▸ **Assigned task**
For the word "label", tally the lines of the data that contain it and give the tally alone.

▸ **Data supplied**
Start of Block

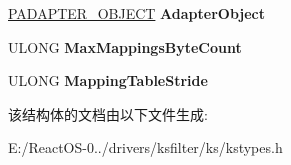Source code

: \begin{DoxyCompactItemize}
\mbox{\label{struct_k_s_i_d_e_v_i_c_e___h_e_a_d_e_r_ab699d00d4da61762c84d50f86fc88082}} 
\hyperlink{struct___d_m_a___a_d_a_p_t_e_r}{P\+A\+D\+A\+P\+T\+E\+R\+\_\+\+O\+B\+J\+E\+CT} {\bfseries Adapter\+Object}
\item 
\mbox{\label{struct_k_s_i_d_e_v_i_c_e___h_e_a_d_e_r_a715cb6e464e3bac2d397d3bc70cf5b1f}} 
U\+L\+O\+NG {\bfseries Max\+Mappings\+Byte\+Count}
\item 
\mbox{\label{struct_k_s_i_d_e_v_i_c_e___h_e_a_d_e_r_a9b033beddc7fd123d9d8e4c3e037d420}} 
U\+L\+O\+NG {\bfseries Mapping\+Table\+Stride}
\end{DoxyCompactItemize}


该结构体的文档由以下文件生成\+:\begin{DoxyCompactItemize}
\item 
E\+:/\+React\+O\+S-\/0../drivers/ksfilter/ks/kstypes.\+h\end{DoxyCompactItemize}
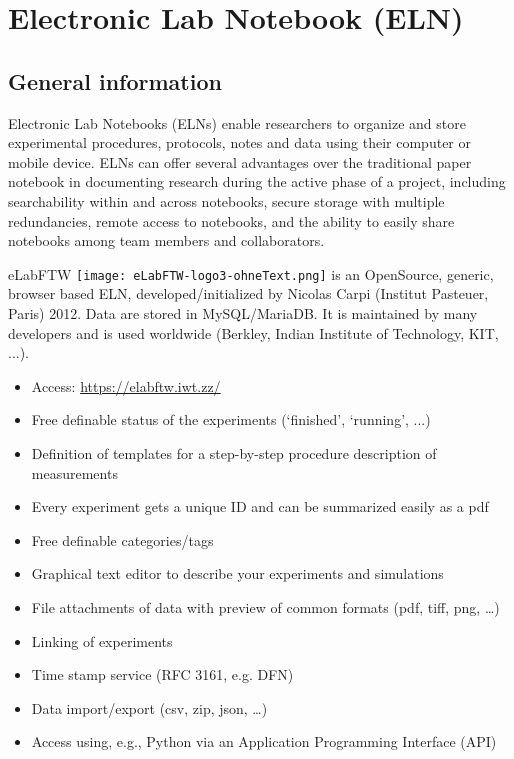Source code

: \section[Electronic Lab Notebook]{Electronic Lab Notebook (ELN)}\label{ssc:ELN}


\subsection{General information}

Electronic Lab Notebooks (ELNs) enable researchers to organize and store
experimental procedures, protocols, notes and data using their computer or
mobile device. ELNs can offer several advantages over the traditional paper
notebook in documenting research during the active phase of a project, including
searchability within and across notebooks, secure storage with multiple
redundancies, remote access to notebooks, and the ability to easily share
notebooks among team members and collaborators.

eLabFTW \texttt{[image: eLabFTW-logo3-ohneText.png]} is an OpenSource, generic, browser based ELN, developed/initialized by
Nicolas Carpi (Institut Pasteuer, Paris) 2012. Data are stored in MySQL/MariaDB.
It is maintained by many developers and is used worldwide (Berkley, Indian
Institute of Technology, KIT, ...).
\begin{itemize}
  \item Access: \url{https://elabftw.iwt.zz/}
  \item Free definable status of the experiments (`finished', `running', ...)
  \item Definition of templates for a step-by-step procedure description of
        measurements
  \item Every experiment gets a unique ID and can be summarized easily as a pdf
  \item Free definable categories/tags
  \item Graphical text editor to describe your experiments and simulations
  \item File attachments of data with preview of common formats (pdf, tiff, png, …)
  \item Linking of experiments
  \item Time stamp service (RFC 3161, e.g. DFN)
  \item Data import/export (csv, zip, json, …)
  \item Access using, e.g., Python via an Application Programming Interface (API)
\end{itemize}


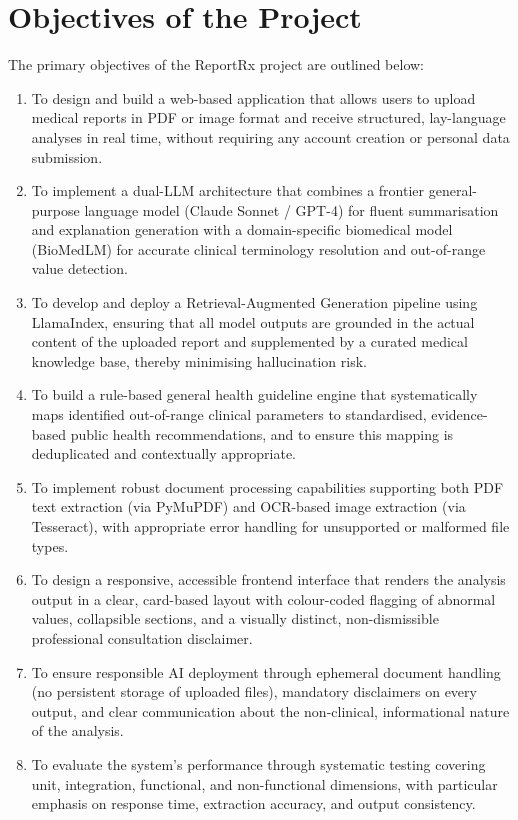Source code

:\documentclass[12pt,a4paper]{report}
\begin{document}
\section{Objectives of the Project}
The primary objectives of the ReportRx project are outlined below:

\begin{enumerate}
    \item To design and build a web-based application that allows users to upload medical reports in PDF or image format and receive structured, lay-language analyses in real time, without requiring any account creation or personal data submission.
    \item To implement a dual-LLM architecture that combines a frontier general-purpose language model (Claude Sonnet / GPT-4) for fluent summarisation and explanation generation with a domain-specific biomedical model (BioMedLM) for accurate clinical terminology resolution and out-of-range value detection.
    \item To develop and deploy a Retrieval-Augmented Generation pipeline using LlamaIndex, ensuring that all model outputs are grounded in the actual content of the uploaded report and supplemented by a curated medical knowledge base, thereby minimising hallucination risk.
    \item To build a rule-based general health guideline engine that systematically maps identified out-of-range clinical parameters to standardised, evidence-based public health recommendations, and to ensure this mapping is deduplicated and contextually appropriate.
    \item To implement robust document processing capabilities supporting both PDF text extraction (via PyMuPDF) and OCR-based image extraction (via Tesseract), with appropriate error handling for unsupported or malformed file types.
    \item To design a responsive, accessible frontend interface that renders the analysis output in a clear, card-based layout with colour-coded flagging of abnormal values, collapsible sections, and a visually distinct, non-dismissible professional consultation disclaimer.
    \item To ensure responsible AI deployment through ephemeral document handling (no persistent storage of uploaded files), mandatory disclaimers on every output, and clear communication about the non-clinical, informational nature of the analysis.
    \item To evaluate the system's performance through systematic testing covering unit, integration, functional, and non-functional dimensions, with particular emphasis on response time, extraction accuracy, and output consistency.
\end{enumerate}
\end{document}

End of Block

▸ **Answer to the exercise**
4